Sometimes we get to that point where we dont like how things are gong in our lives. Its either that we dont like how our friends are treating us, how we spend our time, why we dint get something and yet our friends got whatever it may be you name it. Well in as much as venting feels really good and removes the blame from us and makes the world seem so unfair, at the end of the day it never changes the situation. lately ave been going through my closet and looking at all the clothes i have. Well they are many i wont lie, but none of them just make me happy and to make matters my pocket seems not to understand that i need it to remain full long enough for me to get a closet make over. So as usual i complained my head off about how i never have anything to wear and how i wish i could rob a bank or marry one(if you knw what i mean).

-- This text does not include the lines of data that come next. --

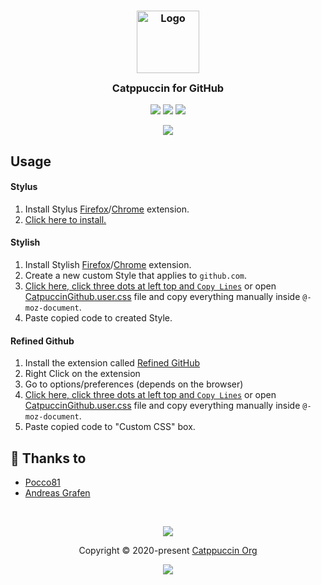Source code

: <h3 align="center">
	<img src="https://raw.githubusercontent.com/catppuccin/catppuccin/dev/assets/logos/exports/1544x1544_circle.png" width="100" alt="Logo"/><br/>
	<img src="https://raw.githubusercontent.com/catppuccin/catppuccin/dev/assets/misc/transparent.png" height="30" width="0px"/>
	Catppuccin for GitHub
	<img src="https://raw.githubusercontent.com/catppuccin/catppuccin/dev/assets/misc/transparent.png" height="30" width="0px"/>
</h3>

<p align="center">
	<a href="https://github.com/catppuccin/github/stargazers"><img src="https://img.shields.io/github/stars/catppuccin/github?colorA=1e1e28&colorB=c9cbff&style=for-the-badge&logo=starship style=for-the-badge"></a>
	<a href="https://github.com/catppuccin/github/issues"><img src="https://img.shields.io/github/issues/catppuccin/github?colorA=1e1e28&colorB=f7be95&style=for-the-badge"></a>
	<a href="https://github.com/catppuccin/github/contributors"><img src="https://img.shields.io/github/contributors/catppuccin/github?colorA=1e1e28&colorB=b1e1a6&style=for-the-badge"></a>
</p>

<p align="center">
	<img src="assets/demo.png"/>
</p>

## Usage

#### Stylus
1. Install Stylus [Firefox](https://addons.mozilla.org/en-GB/firefox/addon/styl-us/)/[Chrome](https://chrome.google.com/webstore/detail/stylus/clngdbkpkpeebahjckkjfobafhncgmne) extension.
2. [Click here to install.](https://github.com/catppuccin/github/raw/main/CatppuccinGithub.user.css)

#### Stylish
1. Install Stylish [Firefox](https://addons.mozilla.org/en-GB/firefox/addon/stylish/)/[Chrome](https://chrome.google.com/webstore/detail/stylish-custom-themes-for/fjnbnpbmkenffdnngjfgmeleoegfcffe) extension.
2. Create a new custom Style that applies to `github.com`.
3. [Click here, click three dots at left top and `Copy Lines`](CatppuccinGithub.user.css#L13-L398) or open [CatpuccinGithub.user.css](CatppuccinGithub.user.css) file and copy everything manually inside `@-moz-document`.
4. Paste copied code to created Style.

#### Refined Github
1. Install the extension called [Refined GitHub](https://github.com/refined-github/refined-github)
2. Right Click on the extension
3. Go to options/preferences (depends on the browser)
4. [Click here, click three dots at left top and `Copy Lines`](CatppuccinGithub.user.css#L13-L398) or open [CatpuccinGithub.user.css](CatppuccinGithub.user.css) file and copy everything manually inside `@-moz-document`.
5. Paste copied code to "Custom CSS" box.

## 💝 Thanks to

- [Pocco81](https://github.com/Pocco81)
- [Andreas Grafen](https://github.com/andreasgrafen)

&nbsp;

<p align="center"><img src="https://raw.githubusercontent.com/catppuccin/catppuccin/dev/assets/footers/gray0_ctp_on_line.svg?sanitize=true" /></p>
<p align="center">Copyright &copy; 2020-present <a href="https://github.com/catppuccin" target="_blank">Catppuccin Org</a>
<p align="center"><a href="https://github.com/catppuccin/catppuccin/blob/main/LICENSE"><img src="https://img.shields.io/static/v1.svg?style=for-the-badge&label=License&message=MIT&logoColor=d9e0ee&colorA=302d41&colorB=c9cbff"/></a></p>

So i decided to just go ahead and fix the problem by dealing with it the best way i know how and thats by remodeling them. Now i have a whole set of clothes that i love and the best part is i dint spend a dime to get them ill even take pics and show you my creation soon. If i stayeed at the point of just constantly complaining bout it it would not have gone away and i would still be staring at the same old closet. Sometimes the issue is that you feel people are taking advantage of you, or probably you not doing that well in school, your job may not make you happy, now instead of complaining about the problem get off your but and do something about it. God made our brains in a way that they can solve any problem that you give it if only you present the problem in a manner your brain gets, simple principle of GIGO( garbage in garbage out). when you complaing you only give negative information to your brain and the only thing it can do with that info is to give you more ideas on how negative the situation is. give your brain the right question and just like a calcuator, watch your brain go to work on solving it for you. so if you dont like your hair, ask your brain what you can do about it and am pretty sure your brain will direct you to a salon, you dont like your performance in school, change your reading habits, if you dont like how things are going,ask your brain how and what you can do to change it and watch your brain go to work. If you dont like it then change it coz really the one person you can change is you.